Euler, Topic Maps, and Revolution

So what does all this have to do with Euler or revolution, for that matter?

Leonhard Euler, born in Switzerland in 1707, was one of the greatest mathematicians of all time and also one of the most prolific. He spent most of his life serving at the court of Catherine the Great in St. Petersburg, and at the Academy of Sciences of Frederick the Great in Berlin. He contributed to every mathematical field that existed at the time, and created several new ones. Euler could turn his mind to any practical problem provided it involved mathematics. One such was the famous Bridges of Königsberg problem.

The city of Königsberg (now the Russian enclave of Kaliningrad) lies astride the River Pregel (or Pregolya) at a point where it separates into two branches and forms an island. In Euler's day the river was crossed by seven bridges and it was a favourite Sunday afternoon pastime for the city's inhabitants to stroll around the town crossing the bridges.

The seven bridges of Königsberg

The question inevitably arose as to whether it was possible to find a route which would allow all seven bridges to be crossed in the course of an afternoon stroll without recrossing any of them. Since their attempts had always failed, most people believed that the task was impossible, but it was not until 1736 that the problem was treated from a mathematical point of view.

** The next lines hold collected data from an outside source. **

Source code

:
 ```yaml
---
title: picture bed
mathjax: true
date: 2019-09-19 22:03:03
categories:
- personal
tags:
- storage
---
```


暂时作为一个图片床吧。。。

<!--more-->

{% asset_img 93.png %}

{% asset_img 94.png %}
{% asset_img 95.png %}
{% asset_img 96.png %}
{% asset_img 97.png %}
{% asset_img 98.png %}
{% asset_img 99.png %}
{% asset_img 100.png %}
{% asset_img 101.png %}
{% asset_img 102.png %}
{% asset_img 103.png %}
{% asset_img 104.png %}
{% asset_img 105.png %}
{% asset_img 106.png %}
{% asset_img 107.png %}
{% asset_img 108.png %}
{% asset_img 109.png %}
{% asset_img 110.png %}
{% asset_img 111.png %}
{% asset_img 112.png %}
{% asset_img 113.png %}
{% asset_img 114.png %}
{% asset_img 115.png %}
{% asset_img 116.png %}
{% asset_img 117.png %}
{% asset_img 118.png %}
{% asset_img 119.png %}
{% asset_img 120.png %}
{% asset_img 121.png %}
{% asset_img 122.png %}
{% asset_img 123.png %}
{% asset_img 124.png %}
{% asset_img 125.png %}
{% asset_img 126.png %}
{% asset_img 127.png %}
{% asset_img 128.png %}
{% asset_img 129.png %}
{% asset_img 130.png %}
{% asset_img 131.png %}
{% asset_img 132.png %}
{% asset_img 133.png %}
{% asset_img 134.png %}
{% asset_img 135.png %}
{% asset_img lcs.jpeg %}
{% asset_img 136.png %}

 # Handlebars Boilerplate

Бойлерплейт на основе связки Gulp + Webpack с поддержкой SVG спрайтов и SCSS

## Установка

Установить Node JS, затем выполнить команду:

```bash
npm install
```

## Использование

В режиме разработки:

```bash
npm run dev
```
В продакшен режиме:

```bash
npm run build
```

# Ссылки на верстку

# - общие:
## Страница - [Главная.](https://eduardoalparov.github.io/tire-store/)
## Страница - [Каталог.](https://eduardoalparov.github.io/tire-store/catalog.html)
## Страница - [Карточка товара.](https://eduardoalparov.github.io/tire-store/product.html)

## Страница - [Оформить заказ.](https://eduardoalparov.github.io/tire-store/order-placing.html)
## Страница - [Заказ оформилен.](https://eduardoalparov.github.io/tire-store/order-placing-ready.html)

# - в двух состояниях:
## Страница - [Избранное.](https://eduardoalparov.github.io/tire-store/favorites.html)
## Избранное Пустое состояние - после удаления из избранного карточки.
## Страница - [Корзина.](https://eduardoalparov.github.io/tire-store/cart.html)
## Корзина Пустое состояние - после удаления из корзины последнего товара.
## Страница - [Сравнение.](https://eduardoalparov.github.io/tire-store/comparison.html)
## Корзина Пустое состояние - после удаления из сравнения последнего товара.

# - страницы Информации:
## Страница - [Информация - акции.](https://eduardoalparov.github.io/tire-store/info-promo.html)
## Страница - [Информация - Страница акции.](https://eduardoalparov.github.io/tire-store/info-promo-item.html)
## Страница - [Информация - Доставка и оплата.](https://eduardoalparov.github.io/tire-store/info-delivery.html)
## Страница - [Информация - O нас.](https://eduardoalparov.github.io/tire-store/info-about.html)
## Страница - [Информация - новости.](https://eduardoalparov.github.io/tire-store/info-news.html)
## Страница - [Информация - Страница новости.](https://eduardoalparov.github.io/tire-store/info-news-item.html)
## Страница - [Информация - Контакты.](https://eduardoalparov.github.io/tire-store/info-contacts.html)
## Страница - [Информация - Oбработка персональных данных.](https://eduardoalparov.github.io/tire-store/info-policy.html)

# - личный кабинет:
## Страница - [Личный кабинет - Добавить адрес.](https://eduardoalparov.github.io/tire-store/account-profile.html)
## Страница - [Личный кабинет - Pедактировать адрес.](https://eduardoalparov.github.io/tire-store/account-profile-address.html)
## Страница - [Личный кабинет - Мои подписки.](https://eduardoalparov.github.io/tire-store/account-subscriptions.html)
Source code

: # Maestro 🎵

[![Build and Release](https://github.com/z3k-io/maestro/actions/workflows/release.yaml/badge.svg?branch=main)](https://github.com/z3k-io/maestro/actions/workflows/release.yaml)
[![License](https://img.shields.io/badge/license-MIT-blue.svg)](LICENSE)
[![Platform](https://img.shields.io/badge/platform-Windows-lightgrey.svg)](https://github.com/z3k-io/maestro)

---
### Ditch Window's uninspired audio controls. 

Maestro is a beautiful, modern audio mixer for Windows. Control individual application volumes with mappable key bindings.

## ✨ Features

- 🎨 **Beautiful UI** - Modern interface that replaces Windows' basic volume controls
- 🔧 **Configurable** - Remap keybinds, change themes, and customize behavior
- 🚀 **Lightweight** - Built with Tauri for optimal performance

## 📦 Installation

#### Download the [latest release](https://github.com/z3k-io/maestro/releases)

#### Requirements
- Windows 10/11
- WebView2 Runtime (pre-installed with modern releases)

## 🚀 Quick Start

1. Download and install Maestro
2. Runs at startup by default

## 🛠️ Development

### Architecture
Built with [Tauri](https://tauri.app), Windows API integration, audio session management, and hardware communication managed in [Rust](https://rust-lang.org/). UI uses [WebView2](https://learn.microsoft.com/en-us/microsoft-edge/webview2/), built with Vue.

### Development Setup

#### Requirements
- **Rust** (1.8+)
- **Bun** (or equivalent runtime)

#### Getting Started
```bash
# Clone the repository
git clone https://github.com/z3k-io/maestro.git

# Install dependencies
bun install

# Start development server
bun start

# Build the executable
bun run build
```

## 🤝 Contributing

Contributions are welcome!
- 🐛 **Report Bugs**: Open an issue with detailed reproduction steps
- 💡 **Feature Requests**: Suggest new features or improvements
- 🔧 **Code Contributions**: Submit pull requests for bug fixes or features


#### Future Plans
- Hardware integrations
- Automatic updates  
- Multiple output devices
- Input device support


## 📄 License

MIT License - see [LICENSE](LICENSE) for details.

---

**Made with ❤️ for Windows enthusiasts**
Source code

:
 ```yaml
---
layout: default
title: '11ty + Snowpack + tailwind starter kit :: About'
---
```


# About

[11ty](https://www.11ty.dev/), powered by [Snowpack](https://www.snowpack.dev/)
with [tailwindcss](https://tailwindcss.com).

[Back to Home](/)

As you have guessed, Euler solved the problem in fact by proving that no such route was possible. He recognised that the exact form of the land masses, river and bridges was irrelevant to the problem, and he reduced it to the following diagram showing four nodes (representing the land masses), connected by seven arcs (representing the bridges):

Nodes and arcs representing Königsberg

From this simplification of the problem he proceeded to work out a number of principles that are relevant to any system of interconnected nodes, and thus gave rise to the branch of mathematics that is today known as graph theory.

The connection, of course, is that topic maps are also graphs and that the methods that are brought to bear by mathematicians and computer scientists to solve such diverse problems as the shortest path problem, the Chinese postman problem, the travelling salesman problem, and a host of others, can fruitfully be applied to extending our understanding of what topics maps are and how they can most profitably be applied.

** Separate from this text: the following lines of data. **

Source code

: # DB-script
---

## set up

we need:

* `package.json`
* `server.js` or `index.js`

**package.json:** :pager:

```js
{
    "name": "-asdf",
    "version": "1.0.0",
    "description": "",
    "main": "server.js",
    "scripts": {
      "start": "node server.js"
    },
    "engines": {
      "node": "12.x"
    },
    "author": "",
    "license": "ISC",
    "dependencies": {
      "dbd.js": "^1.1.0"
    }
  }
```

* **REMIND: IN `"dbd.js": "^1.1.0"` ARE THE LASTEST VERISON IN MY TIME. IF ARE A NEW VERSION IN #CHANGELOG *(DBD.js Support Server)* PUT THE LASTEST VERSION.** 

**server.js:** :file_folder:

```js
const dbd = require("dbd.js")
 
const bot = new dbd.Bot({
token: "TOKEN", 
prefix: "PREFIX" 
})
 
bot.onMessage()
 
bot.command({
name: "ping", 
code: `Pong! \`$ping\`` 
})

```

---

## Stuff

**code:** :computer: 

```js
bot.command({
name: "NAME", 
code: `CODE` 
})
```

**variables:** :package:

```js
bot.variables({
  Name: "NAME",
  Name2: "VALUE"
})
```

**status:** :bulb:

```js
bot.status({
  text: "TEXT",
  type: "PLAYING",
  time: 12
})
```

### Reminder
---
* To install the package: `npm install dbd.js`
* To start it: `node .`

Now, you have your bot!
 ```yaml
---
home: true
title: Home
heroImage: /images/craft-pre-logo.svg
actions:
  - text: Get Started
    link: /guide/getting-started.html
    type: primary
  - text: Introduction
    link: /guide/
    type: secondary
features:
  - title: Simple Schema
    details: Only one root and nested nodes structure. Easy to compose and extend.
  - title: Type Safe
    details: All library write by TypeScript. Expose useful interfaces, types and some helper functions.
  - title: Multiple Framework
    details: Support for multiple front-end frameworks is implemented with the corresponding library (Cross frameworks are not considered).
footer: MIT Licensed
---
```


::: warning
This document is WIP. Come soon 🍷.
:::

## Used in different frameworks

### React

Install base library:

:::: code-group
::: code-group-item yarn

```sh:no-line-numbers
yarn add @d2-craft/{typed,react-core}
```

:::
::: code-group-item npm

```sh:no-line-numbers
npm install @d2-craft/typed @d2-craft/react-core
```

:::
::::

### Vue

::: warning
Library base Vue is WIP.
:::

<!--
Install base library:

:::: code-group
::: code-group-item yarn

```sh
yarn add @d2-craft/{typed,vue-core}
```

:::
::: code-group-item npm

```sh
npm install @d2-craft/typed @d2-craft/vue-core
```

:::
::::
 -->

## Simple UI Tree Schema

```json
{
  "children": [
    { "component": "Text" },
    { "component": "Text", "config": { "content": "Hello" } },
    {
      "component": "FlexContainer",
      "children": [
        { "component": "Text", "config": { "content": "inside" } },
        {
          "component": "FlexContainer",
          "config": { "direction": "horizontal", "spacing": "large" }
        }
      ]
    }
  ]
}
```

But that isn't the only connection: One of Euler's colleagues while at the Berlin Academy was the mathematician Jean Le Rond d'Alembert, and Euler once had a memorable encounter with the philosopher Denis Diderot in St.Petersburg during which he produced his famous algebraic proof of the existence of God.

Note:

Unfortunately the proof cannot be reproduced in these proceedings because the DTD in use does not support formulae!

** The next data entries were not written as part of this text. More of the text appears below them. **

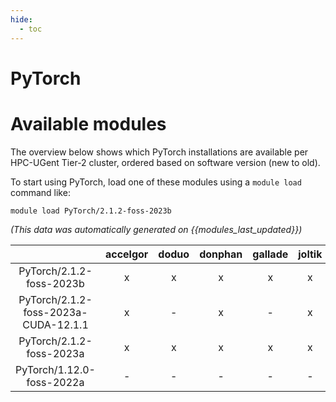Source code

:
 ```yaml
---
hide:
  - toc
---
```


PyTorch
=======

# Available modules


The overview below shows which PyTorch installations are available per HPC-UGent Tier-2 cluster, ordered based on software version (new to old).

To start using PyTorch, load one of these modules using a `module load` command like:

```shell
module load PyTorch/2.1.2-foss-2023b
```

*(This data was automatically generated on {{modules_last_updated}})*  

| |accelgor|doduo|donphan|gallade|joltik|litleo|shinx|
| :---: | :---: | :---: | :---: | :---: | :---: | :---: | :---: |
|PyTorch/2.1.2-foss-2023b|x|x|x|x|x|x|x|
|PyTorch/2.1.2-foss-2023a-CUDA-12.1.1|x|-|x|-|x|x|-|
|PyTorch/2.1.2-foss-2023a|x|x|x|x|x|x|x|
|PyTorch/1.12.0-foss-2022a|-|-|-|-|-|x|x|
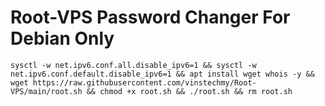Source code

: # Root-VPS Password Changer For Debian Only

```
sysctl -w net.ipv6.conf.all.disable_ipv6=1 && sysctl -w net.ipv6.conf.default.disable_ipv6=1 && apt install wget whois -y && wget https://raw.githubusercontent.com/vinstechmy/Root-VPS/main/root.sh && chmod +x root.sh && ./root.sh && rm root.sh
```
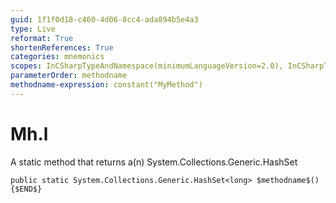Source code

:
 ```yaml
---
guid: 1f1f0d18-c460-4d06-8cc4-ada894b5e4a3
type: Live
reformat: True
shortenReferences: True
categories: mnemonics
scopes: InCSharpTypeAndNamespace(minimumLanguageVersion=2.0), InCSharpTypeMember(minimumLanguageVersion=2.0)
parameterOrder: methodname
methodname-expression: constant("MyMethod")
---
```


# Mh.l

A static method that returns a(n) System.Collections.Generic.HashSet<long>

```
public static System.Collections.Generic.HashSet<long> $methodname$(){$END$}
```
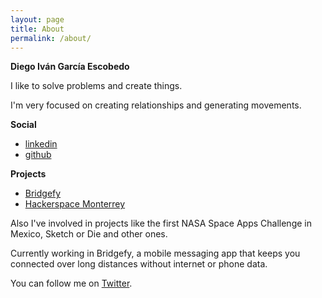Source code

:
 ```yaml
---
layout: page
title: About
permalink: /about/
---
```


**Diego Iván García Escobedo**

I like to solve problems and create things.

I'm very focused on creating relationships and generating movements.

**Social**

* [linkedin](http://twitter.com/digaresc)
* [github](http://github.com/digaresc)

**Projects**

* [Bridgefy](http://bridgefy.me)
* [Hackerspace Monterrey](http://hsmty.org)


Also I've involved in projects like the first NASA Space Apps Challenge in Mexico, Sketch or Die and other ones.

Currently working in Bridgefy, a mobile messaging app that keeps you connected over long distances without internet or phone data.

You can follow me on [Twitter](http://twitter.com/digaresc).
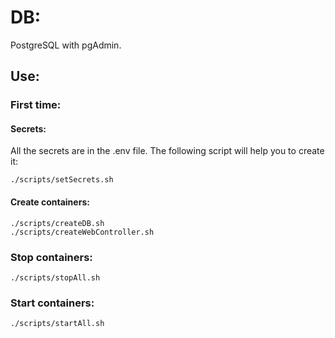 # DB:

PostgreSQL with pgAdmin.

## Use:
### First time:
#### Secrets:
All the secrets are in the .env file. The following script will help you to create it:
```
./scripts/setSecrets.sh
```

#### Create containers:
```
./scripts/createDB.sh
./scripts/createWebController.sh
```

### Stop containers:
```
./scripts/stopAll.sh
```

### Start containers:
```
./scripts/startAll.sh
```
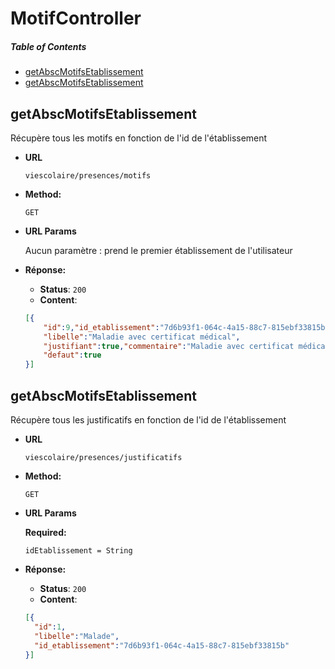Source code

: # MotifController

##### Table of Contents
  * [getAbscMotifsEtablissement](#getAbscMotifsEtablissement)
  * [getAbscMotifsEtablissement](#getAbscMotifsEtablissement)
  
<a name="getAbscMotifsEtablissement" />

## getAbscMotifsEtablissement

Récupère tous les motifs en fonction de l'id de l'établissement

* **URL**

  `viescolaire/presences/motifs`

* **Method:**
 
  `GET`
  
*  **URL Params**

   Aucun paramètre : prend le premier établissement de l'utilisateur

* **Réponse:**
  
   * **Status**: `200`
   * **Content**: 
    ```json
    [{
        "id":9,"id_etablissement":"7d6b93f1-064c-4a15-88c7-815ebf33815b",
        "libelle":"Maladie avec certificat médical",
        "justifiant":true,"commentaire":"Maladie avec certificat médical",
        "defaut":true
    }]
    ``` 
    
    <a name="getAbscMotifsEtablissement" />
    
## getAbscMotifsEtablissement

Récupère tous les justificatifs en fonction de l'id de l'établissement

* **URL**

  `viescolaire/presences/justificatifs`

* **Method:**
 
  `GET`
  
*  **URL Params**

    **Required:**
  
    `idEtablissement = String`

* **Réponse:**
  
   * **Status**: `200`
   * **Content**: 
    ```json
    [{        
      "id":1,
      "libelle":"Malade",
      "id_etablissement":"7d6b93f1-064c-4a15-88c7-815ebf33815b"
    }]
    ```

d'Alembert and Diderot were well acquainted, of course, since they were the joint editors of Encyclopédie , generally regarded as the first modern encyclopaedia and an important factor in the development of ideas leading up to the French revolution all of which somehow brings us back to our point of departure...

Life is full of connections; knowledge and creativity thrive on them, encyclopaedias, dictionaries and other reference works need to be able to exploit them and topic maps are the tool that enable them to do so, efficiently and reliably. That's why they are part of the revolution.